А сейчас я возвращаюсь к «Путешествию в Армению», чтобы показать у Мандельштама образ выжимки природных красок. Это образ, когда люди, работающие с миниатюрами, очень близко к природе, изучающие ее, почему-то выжимают краски из природы. Вот этот образ: «В работе Палласа, барская изощренность и чувствительность глаза, выхоленность и виртуозность описи доведена до предела, до крепостной миниатюры». В образе миниатюр символизируется то, что мы видим маленькие детали, но никогда не видим все целое. Мандельштам играет образами: в какой-то момент мы смотрим через микроскоп, в какой-то момент — через бинокль. Но сейчас полуслепым глазом мы смотрим, подойдя близко к тексту, где-то работая с природой: «…Линней, Бюффон и Паллас окрасили мою зрелость… Линней раскрасил своих обезьян в самые нежные колониальные краски. Он обмакивал свою кисточку в китайские лаки, писал коричневым и красным перцем, шафраном, оливой, вишневым соком. …Палласу ведома и симпатична только близь, от близи к близи он вяжет вязь… Он красит и дубит и вываривает природу с красным сандалом, он вываривает крутиком и смолчугом… Он гонит краску с березовых листьев с кварцем — на китайку для нижегородских баб и на синьку для неба…Единичное явление в центре внимания линнеевского натуралиста. Описательность. Живописность. Миниатюры Бюффона и Палласа…».
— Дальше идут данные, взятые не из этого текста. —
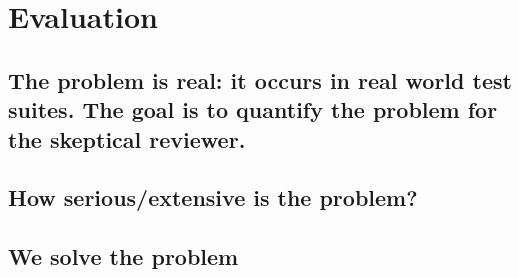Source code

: \section{Evaluation}
\label{sec:eval}

\subsection{The problem is real: it occurs in real world test suites. The goal
is to quantify the problem for the skeptical reviewer.}

\subsection{How serious/extensive is the problem?}

\subsection{We solve the problem}
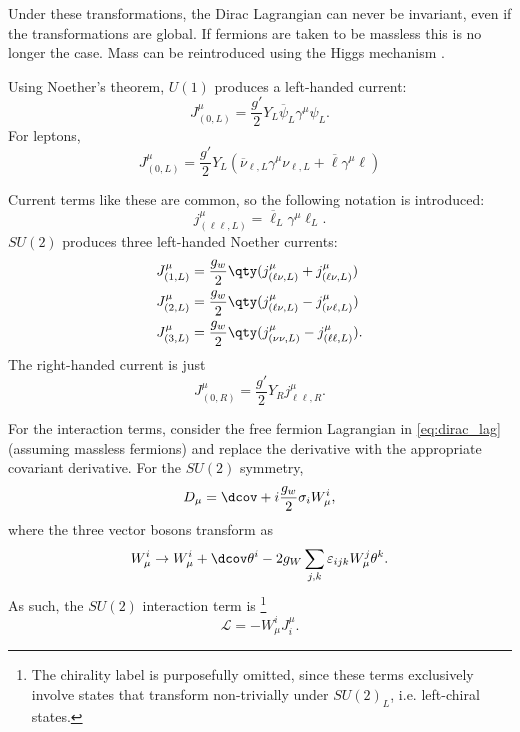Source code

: Under these transformations, the Dirac Lagrangian can never be invariant, even if the transformations are global. If  fermions are taken to be massless this is no longer the case. Mass can be reintroduced using the Higgs mechanism \cite{goldberg_standard_2017}.

Using Noether's theorem, $U(1)$ produces a left-handed current:
\begin{equation}
    J^{\mu}_{(0,L)} = \frac{g'}{2}Y_L\overline{\psi}_L\gamma^\mu\psi_L.
\end{equation}
For leptons,
\begin{equation}
    J^{\mu}_{(0,L)} = \frac{g'}{2}Y_L(\overline{\nu}_{\ell,L}\gamma^{\mu}\nu_{\ell,L}+\overline{\ell}\gamma^{\mu} \ell)
\end{equation}

Current terms like these are common, so the following notation is introduced:
\begin{equation}
    j^{\mu}_{(\ell\ell,L)} = \overline{\ell}_L\gamma^\mu \ell_L.
\end{equation}
$SU(2)$ produces three left-handed Noether currents:
\begin{align}
    J^{\mu}_{(1,L)} &= \frac{g_w}{2}\qty(j^{\mu}_{(\ell\nu,L)}+j^{\mu}_{(\ell\nu,L)})\\
    J^{\mu}_{(2,L)} &= \frac{g_w}{2}\qty(j^{\mu}_{(\ell\nu,L)}-j^{\mu}_{(\nu \ell,L)}) \\
    J^{\mu}_{(3,L)} &= \frac{g_w}{2}\qty(j^{\mu}_{(\nu\nu,L)}-j^{\mu}_{(\ell\ell,L)}).
\end{align}
The right-handed current is just 
\begin{equation}
    J_{(0,R)}^{\mu}=\frac{g'}{2}Y_Rj^{\mu}_{\ell\ell,R}.
\end{equation}

For the interaction terms, consider the free fermion Lagrangian in \eqref{eq:dirac_lag} (assuming massless fermions) and replace the derivative with the appropriate covariant derivative. For the $SU(2)$ symmetry,
\begin{equation}
    D_\mu = \dcov + i\frac{g_w}{2} \sigma_i W_\mu^{i},
\end{equation}
where the three vector bosons transform as
\begin{equation}
    W_{\mu}^{i} \rightarrow W_{\mu}^{i}+\dcov \theta^{i} - 2g_W \sum_{j,k} \varepsilon_{ijk} W_{\mu}^{j}\theta^{k}.
\end{equation}
As such, the $SU(2)$ interaction term is \footnote{The chirality label is purposefully omitted, since these terms exclusively involve states that transform non-trivially under $SU(2)_L$, i.e. left-chiral states.}
\begin{equation}
    \mathcal{L} = -W_{\mu}^{i} J_{i}^{\mu}.
\end{equation}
И тут начинается новая тема у Мандельштама, и мне кажется, что это одна из красивейших тем. Мысли Мандельштама движутся так: природа начинает жить, внимание к ней, очень сильное внимание к разрастающейся природе дает краски. Но тот скрещенный процесс, о котором мы говорили, не останавливается, идет постоянное движение. И вдруг на каком-то уровне мы видим, что краски — это на самом деле свет, пойманный — и тут он идет к импрессионистам — на разной толщине материи. То есть вместо разрозненного частичного текста мы видим единый текст танцующей световой волны, пойманной на разной толщине материи. Это, конечно, у Мандельштама перевоплощение и подготовка перехода к состоянию перед «Раем», когда вдруг вместо просто красок ты видишь луч, пойманный, идущий по всему тексту. Вы помните знаменитое стихотворение Мандельштама, которого он стеснялся и просил не говорить о нем: «О, как же я хочу, /Нечуемый никем, /Лететь вослед лучу, /Где нет меня совсем». Вот он, пойманный луч, — мы к нему сейчас идем.